Plain-text document sources
-- Opening Marker --

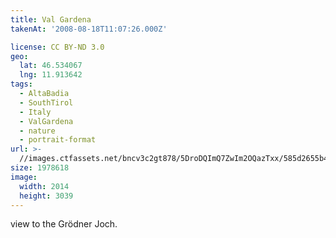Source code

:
```yaml
---
title: Val Gardena
takenAt: '2008-08-18T11:07:26.000Z'

license: CC BY-ND 3.0
geo:
  lat: 46.534067
  lng: 11.913642
tags:
  - AltaBadia
  - SouthTirol
  - Italy
  - ValGardena
  - nature
  - portrait-format
url: >-
  //images.ctfassets.net/bncv3c2gt878/5DroDQImQ7ZwIm2OQazTxx/585d2655b422693c5fb6aacec910cd58/val-gardena_4343894386_o
size: 1978618
image:
  width: 2014
  height: 3039
---
```


view to the Grödner Joch.
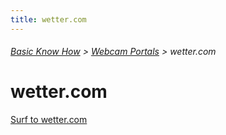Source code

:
 ```yaml
---
title: wetter.com
---
```

###### [Basic Know How](../wiki/basic-know-how.html) > [Webcam Portals](../wiki/webcam-portals.html) > wetter.com

# wetter.com

<a href="http://wetter.com/wettercom-live/" target="_blank">Surf to wetter.com</a>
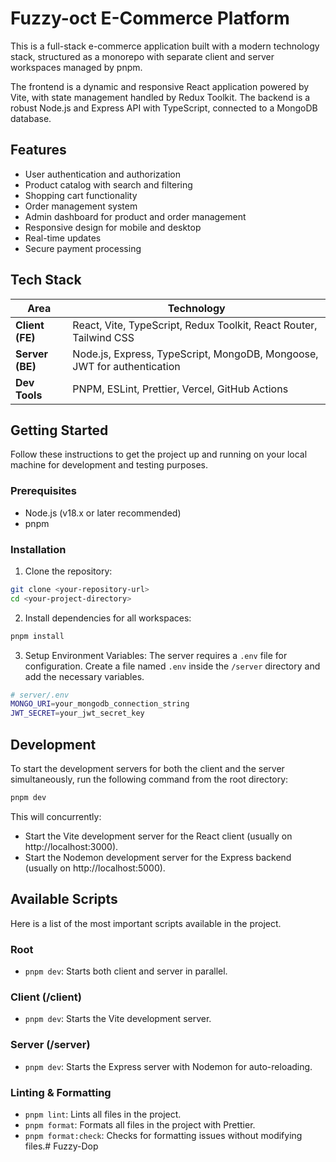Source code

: # Fuzzy-oct E-Commerce Platform

This is a full-stack e-commerce application built with a modern technology stack, structured as a monorepo with separate client and server workspaces managed by pnpm.

The frontend is a dynamic and responsive React application powered by Vite, with state management handled by Redux Toolkit. The backend is a robust Node.js and Express API with TypeScript, connected to a MongoDB database.

## Features

- User authentication and authorization
- Product catalog with search and filtering
- Shopping cart functionality
- Order management system
- Admin dashboard for product and order management
- Responsive design for mobile and desktop
- Real-time updates
- Secure payment processing

## Tech Stack

| Area            | Technology                                                              |
| --------------- | ----------------------------------------------------------------------- |
| **Client (FE)** | React, Vite, TypeScript, Redux Toolkit, React Router, Tailwind CSS      |
| **Server (BE)** | Node.js, Express, TypeScript, MongoDB, Mongoose, JWT for authentication |
| **Dev Tools**   | PNPM, ESLint, Prettier, Vercel, GitHub Actions                          |

## Getting Started

Follow these instructions to get the project up and running on your local machine for development and testing purposes.

### Prerequisites

- Node.js (v18.x or later recommended)
- pnpm

### Installation

1. Clone the repository:

```bash
git clone <your-repository-url>
cd <your-project-directory>
```

2. Install dependencies for all workspaces:

```bash
pnpm install
```

3. Setup Environment Variables:
   The server requires a `.env` file for configuration. Create a file named `.env` inside the `/server` directory and add the necessary variables.

```bash
# server/.env
MONGO_URI=your_mongodb_connection_string
JWT_SECRET=your_jwt_secret_key
```

## Development

To start the development servers for both the client and the server simultaneously, run the following command from the root directory:

```bash
pnpm dev
```

This will concurrently:

- Start the Vite development server for the React client (usually on http://localhost:3000).
- Start the Nodemon development server for the Express backend (usually on http://localhost:5000).

## Available Scripts

Here is a list of the most important scripts available in the project.

### Root

- `pnpm dev`: Starts both client and server in parallel.

### Client (/client)

- `pnpm dev`: Starts the Vite development server.

### Server (/server)

- `pnpm dev`: Starts the Express server with Nodemon for auto-reloading.

### Linting & Formatting

- `pnpm lint`: Lints all files in the project.
- `pnpm format`: Formats all files in the project with Prettier.
- `pnpm format:check`: Checks for formatting issues without modifying files.# Fuzzy-Dop
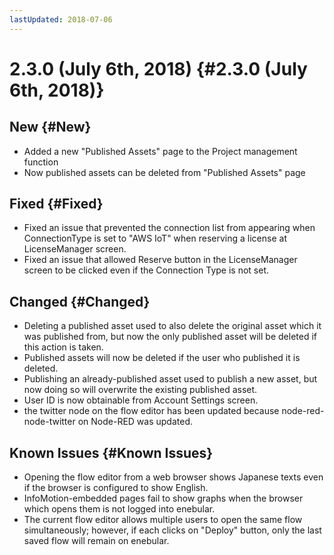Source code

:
 ```yaml
---
lastUpdated: 2018-07-06
---
```


# 2.3.0 (July 6th, 2018) {#2.3.0 (July 6th, 2018)}

## New {#New}

- Added a new "Published Assets" page to the Project management function
- Now published assets can be deleted from "Published Assets" page

## Fixed {#Fixed}

- Fixed an issue that prevented the connection list from appearing when ConnectionType is set to "AWS IoT" when reserving a license at LicenseManager screen.
- Fixed an issue that allowed Reserve button in the LicenseManager screen to be clicked even if the Connection Type is not set.

## Changed {#Changed}

- Deleting a published asset used to also delete the original asset which it was published from, but now the only published asset will be deleted if this action is taken.
- Published assets will now be deleted if the user who published it is deleted.
- Publishing an already-published asset used to publish a new asset, but now doing so will overwrite the existing published asset.
- User ID is now obtainable from Account Settings screen.
- the twitter node on the flow editor has been updated because node-red-node-twitter on Node-RED was updated.

## Known Issues {#Known Issues}

* Opening the flow editor from a web browser shows Japanese texts even if the browser is configured to show English.
* InfoMotion-embedded pages fail to show graphs when the browser which opens them is not logged into enebular.
* The current flow editor allows multiple users to open the same flow simultaneously; however, if each clicks on "Deploy" button, only the last saved flow will remain on enebular.
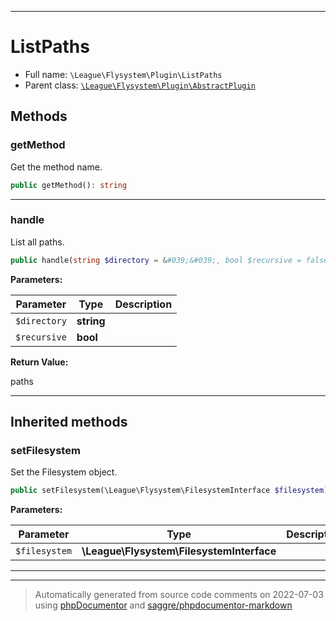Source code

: ***

# ListPaths





* Full name: `\League\Flysystem\Plugin\ListPaths`
* Parent class: [`\League\Flysystem\Plugin\AbstractPlugin`](./AbstractPlugin.md)




## Methods


### getMethod

Get the method name.

```php
public getMethod(): string
```











***

### handle

List all paths.

```php
public handle(string $directory = &#039;&#039;, bool $recursive = false): string[]
```








**Parameters:**

| Parameter | Type | Description |
|-----------|------|-------------|
| `$directory` | **string** |  |
| `$recursive` | **bool** |  |


**Return Value:**

paths



***


## Inherited methods


### setFilesystem

Set the Filesystem object.

```php
public setFilesystem(\League\Flysystem\FilesystemInterface $filesystem): mixed
```








**Parameters:**

| Parameter | Type | Description |
|-----------|------|-------------|
| `$filesystem` | **\League\Flysystem\FilesystemInterface** |  |




***


***
> Automatically generated from source code comments on 2022-07-03 using [phpDocumentor](http://www.phpdoc.org/) and [saggre/phpdocumentor-markdown](https://github.com/Saggre/phpDocumentor-markdown)
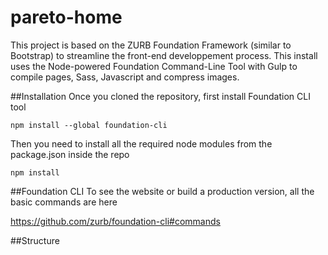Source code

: # pareto-home
This project is based on the ZURB Foundation Framework (similar to Bootstrap) to streamline the front-end developpement process.
This install uses the Node-powered Foundation Command-Line Tool with Gulp to compile pages, Sass, Javascript and compress images.

##Installation
Once you cloned the repository, first install Foundation CLI tool
```
npm install --global foundation-cli
```

Then you need to install all the required node modules from the package.json inside the repo
```
npm install
```

##Foundation CLI
To see the website or build a production version, all the basic commands are here

https://github.com/zurb/foundation-cli#commands

##Structure

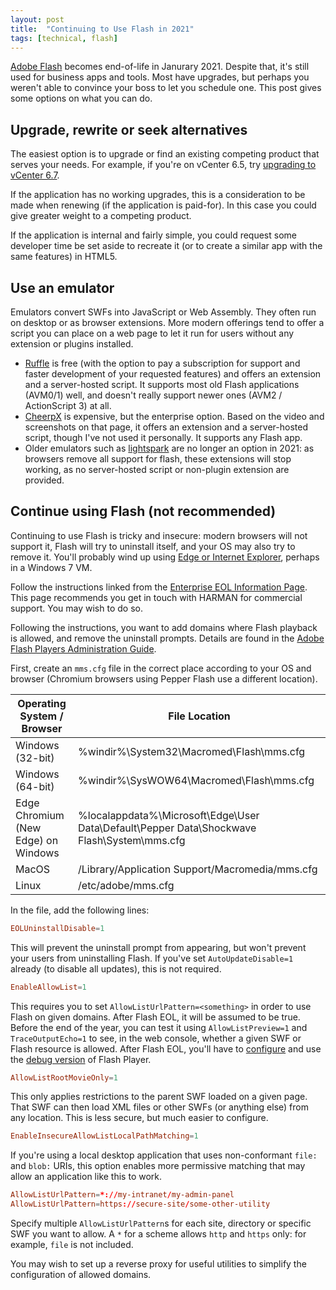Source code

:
 ```yaml
---
layout: post
title:  "Continuing to Use Flash in 2021"
tags: [technical, flash]
---
```


[Adobe Flash](https://en.wikipedia.org/wiki/Adobe_Flash) becomes end-of-life in Janurary 2021. Despite that, it's still used for business apps and tools. Most have upgrades, but perhaps you weren't able to convince your boss to let you schedule one. This post gives some options on what you can do.

Upgrade, rewrite or seek alternatives
-------------------------------------

The easiest option is to upgrade or find an existing competing product that serves your needs. For example, if you're on vCenter 6.5, try [upgrading to vCenter 6.7](https://blogs.vmware.com/vsphere/2020/04/vsphere-web-client-support-beyond-adobe-flash-eol.html).

If the application has no working upgrades, this is a consideration to be made when renewing (if the application is paid-for). In this case you could give greater weight to a competing product.

If the application is internal and fairly simple, you could request some developer time be set aside to recreate it (or to create a similar app with the same features) in HTML5.

Use an emulator
---------------

Emulators convert SWFs into JavaScript or Web Assembly. They often run on desktop or as browser extensions. More modern offerings tend to offer a script you can place on a web page to let it run for users without any extension or plugins installed.

* [Ruffle](https://github.com/ruffle-rs/ruffle/) is free (with the option to pay a subscription for support and faster development of your requested features) and offers an extension and a server-hosted script. It supports most old Flash applications (AVM0/1) well, and doesn't really support newer ones (AVM2 / ActionScript 3) at all.
* [CheerpX](https://www.leaningtech.com/pages/cheerpxflash.html) is expensive, but the enterprise option. Based on the video and screenshots on that page, it offers an extension and a server-hosted script, though I've not used it personally. It supports any Flash app.
* Older emulators such as [lightspark](https://github.com/lightspark/lightspark) are no longer an option in 2021: as browsers remove all support for flash, these extensions will stop working, as no server-hosted script or non-plugin extension are provided.

Continue using Flash (not recommended)
--------------------------------------

Continuing to use Flash is tricky and insecure: modern browsers will not support it, Flash will try to uninstall itself, and your OS may also try to remove it. You'll probably wind up using [Edge or Internet Explorer](https://web.archive.org/web/20201215082139/https://blogs.windows.com/msedgedev/2020/09/04/update-adobe-flash-end-support/), perhaps in a Windows 7 VM.

Follow the instructions linked from the [Enterprise EOL Information Page](https://web.archive.org/web/20201224085411/https://www.adobe.com/products/flashplayer/enterprise-end-of-life.html). This page recommends you get in touch with HARMAN for commercial support. You may wish to do so.

Following the instructions, you want to add domains where Flash playback is allowed, and remove the uninstall prompts. Details are found in the [Adobe Flash Players Administration Guide](https://web.archive.org/web/20201219013719/https://www.adobe.com/content/dam/acom/en/devnet/flashplayer/articles/flash_player_admin_guide/pdf/latest/flash_player_32_0_admin_guide.pdf).

First, create an `mms.cfg` file in the correct place according to your OS and browser (Chromium browsers using Pepper Flash use a different location).

| Operating System / Browser | File Location |
| -------------------------- | ------------- |
| Windows (32-bit) | %windir%\System32\Macromed\Flash\mms.cfg |
| Windows (64-bit) | %windir%\SysWOW64\Macromed\Flash\mms.cfg |
| Edge Chromium (New Edge) on Windows | %localappdata%\Microsoft\Edge\User Data\Default\Pepper Data\Shockwave Flash\System\mms.cfg |
| MacOS | /Library/Application Support/Macromedia/mms.cfg |
| Linux | /etc/adobe/mms.cfg |

In the file, add the following lines:
```conf
EOLUninstallDisable=1
```
This will prevent the uninstall prompt from appearing, but won't prevent your users from uninstalling Flash. If you've set `AutoUpdateDisable=1` already (to disable all updates), this is not required.

```conf
EnableAllowList=1
```
This requires you to set `AllowListUrlPattern=<something>` in order to use Flash on given domains. After Flash EOL, it will be assumed to be true. Before the end of the year, you can test it using `AllowListPreview=1` and `TraceOutputEcho=1` to see, in the web console, whether a given SWF or Flash resource is allowed. After Flash EOL, you'll have to [configure](https://helpx.adobe.com/flash-player/kb/configure-debugger-version-flash-player.html) and use the [debug version](https://www.adobe.com/support/flashplayer/debug_downloads.html) of Flash Player.

```conf
AllowListRootMovieOnly=1
```
This only applies restrictions to the parent SWF loaded on a given page. That SWF can then load XML files or other SWFs (or anything else) from any location. This is less secure, but much easier to configure.

```conf
EnableInsecureAllowListLocalPathMatching=1
```
If you're using a local desktop application that uses non-conformant `file:` and `blob:` URIs, this option enables more permissive matching that may allow an application like this to work.

```conf
AllowListUrlPattern=*://my-intranet/my-admin-panel
AllowListUrlPattern=https://secure-site/some-other-utility
```

Specify multiple `AllowListUrlPattern`s for each site, directory or specific SWF you want to allow. A `*` for a scheme allows `http` and `https` only: for example, `file` is not included.

You may wish to set up a reverse proxy for useful utilities to simplify the configuration of allowed domains.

-- Closing Marker --

THE PROBLEM
Looking at the records above, count the lines where the word "button" appears. State only the number.

ANSWER SPACE
2